The exact mechanisms of therapeutic action are unknown, but are thought to include direct stimulation of healing by neovascularization, disintegration of mineralization, initiation of inflammation, and/or analgesic effects.^1,2 Reports have demonstrated an analgesic effect of ESWT, which may account for the short-term improvements and failure of some dogs long-term.^3,6,10,11 It seems unlikely that resolution of mineralization alone would account for improvement as dogs in this cohort because nonmineralized tendinopathies also improved after ESWT. ESWT has been shown to stimulate neovascularization and upregulation of collagen synthesis in tendons, which could account for the long term-improvement seen in some dogs in this study.^2,12 The study authors believe that recent in vitro work demonstrating reduction of matrix metalloproteases found in diseased tenocytes may be responsible for the results seen with ESWT.¹³ Specifically, matrix metalloproteinases 1, 2, and 13, as well as interleukin-6 were expressed in greater concentrations in diseased tenocytes, and ESWT reduced the concentration of those molecules to levels found in normal tenocytes. The reduction in cytokines responsible for collagen degradation in combination with stimulation of collagen synthesis may be the most likely reason for improvement in our cohort of dogs.

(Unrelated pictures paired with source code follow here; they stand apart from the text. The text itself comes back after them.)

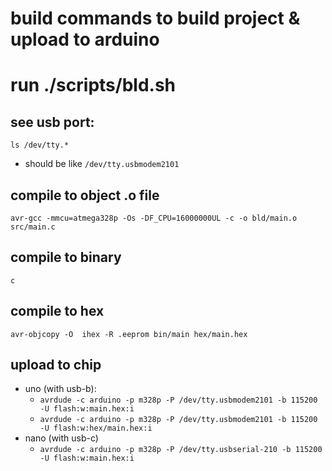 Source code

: # build commands to build project & upload to arduino
# run ./scripts/bld.sh

## see usb port:
`ls /dev/tty.*`
- should be like `/dev/tty.usbmodem2101`
## compile to object .o file
`avr-gcc -mmcu=atmega328p -Os -DF_CPU=16000000UL -c -o bld/main.o src/main.c`
## compile to binary
`c`
## compile to hex
`avr-objcopy -O  ihex -R .eeprom bin/main hex/main.hex`
## upload to chip
- uno (with usb-b):
    - `avrdude -c arduino -p m328p -P /dev/tty.usbmodem2101 -b 115200 -U flash:w:main.hex:i`
    - `avrdude -c arduino -p m328p -P /dev/tty.usbmodem2101 -b 115200 -U flash:w:hex/main.hex:i`
- nano (with usb-c)
    - `avrdude -c arduino -p m328p -P /dev/tty.usbserial-210 -b 115200 -U flash:w:main.hex:i`
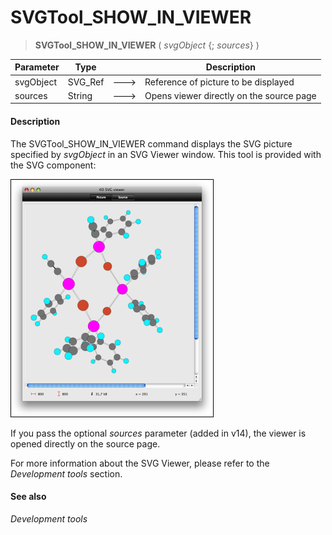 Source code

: # SVGTool_SHOW_IN_VIEWER

>**SVGTool_SHOW_IN_VIEWER** ( *svgObject* {; *sources*} )

| Parameter | Type |  | Description |
| --- | --- | --- | --- |
| svgObject | SVG_Ref | &#x1F852; | Reference of picture to be displayed |
| sources | String | &#x1F852; | Opens viewer directly on the source page |



#### Description 

The SVGTool\_SHOW\_IN\_VIEWER command displays the SVG picture specified by *svgObject* in an SVG Viewer window. This tool is provided with the SVG component:

![](../images/pict196657.en.png)

If you pass the optional *sources* parameter (added in v14), the viewer is opened directly on the source page.

For more information about the SVG Viewer, please refer to the *Development tools* section.

#### See also 

*Development tools*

Lameness in dog 13 only improved after an intra-articular corticosteroid injection, which suggests that traditional therapies for bicipital tendinopathy should be considered either before novel therapies such as ESWT or after ESWT if poor response to treatment is evident. However, the majority of dogs with either a biceps or supraspinatus tendinopathy were successfully treated with ESWT showing promise for this therapy. When dogs were grouped by diagnosis, there were too few dogs in each group to allow meaningful comparison to confirm whether ESWT would be more successful for a particular problem.

There are several limitations to this case series. Some dogs were treated with either NSAIDs or tramadol during the treatment period, which may have contributed to either improvement or resolution of clinical signs. Although it would have been ideal if dogs received no medications during ESWT, the dogs in this cohort were treated after failure of chronic conservative management, including exercise restriction and/or analgesics. In addition, the 12–16 wk of exercise restriction during ESWT could have been responsible for the improvement in some dogs. However, if dogs were destined to improve following strict exercise restriction then the study authors would have expected them to improve with the previous period of conservative treatment. Previous conservative management was not standardized given the retrospective nature of the study. The study authors advised exercise restriction during and immediately after the ESWT treatment period because normal collagen structure is altered immediately after treatment, which could lead to biomechanical inferiority and further damage of the injured tendon or any adjacent structures.¹² In addition, healing tissues resulting from neovascularization and collagen synthesis require time to form and mature.

Treatment protocols for ESWT recommended in the literature vary considerably.^4–8 Three treatments were used in this study based on both current literature and manufacturer recommendations. Although neovascularization peaked at 4 wk in one study, collagen gene expression continued to be elevated for >6 wk after treatment in another study.^2,12 Both of those findings were after a single ESWT treatment, which demonstrates the lasting effects of ESWT. Dogs in this cohort may have been able to return to normal exercise levels with a shorter treatment protocol and shorter duration of exercise restriction. Further research is needed to determine the ideal number of treatments, number of impulses delivered per treatment, and success of ESWT for various ailments.

Conclusion

ESWT was well tolerated by all treated patients under heavy sedation, with minimal morbidity. Despite the limitations of the study, ESWT may be considered in dogs with lameness attributable to instability, calcifying, and inflammatory injuries of the shoulder that have not responded to traditional therapies. Prospective controlled trials are warranted to compare this treatment to others that are available.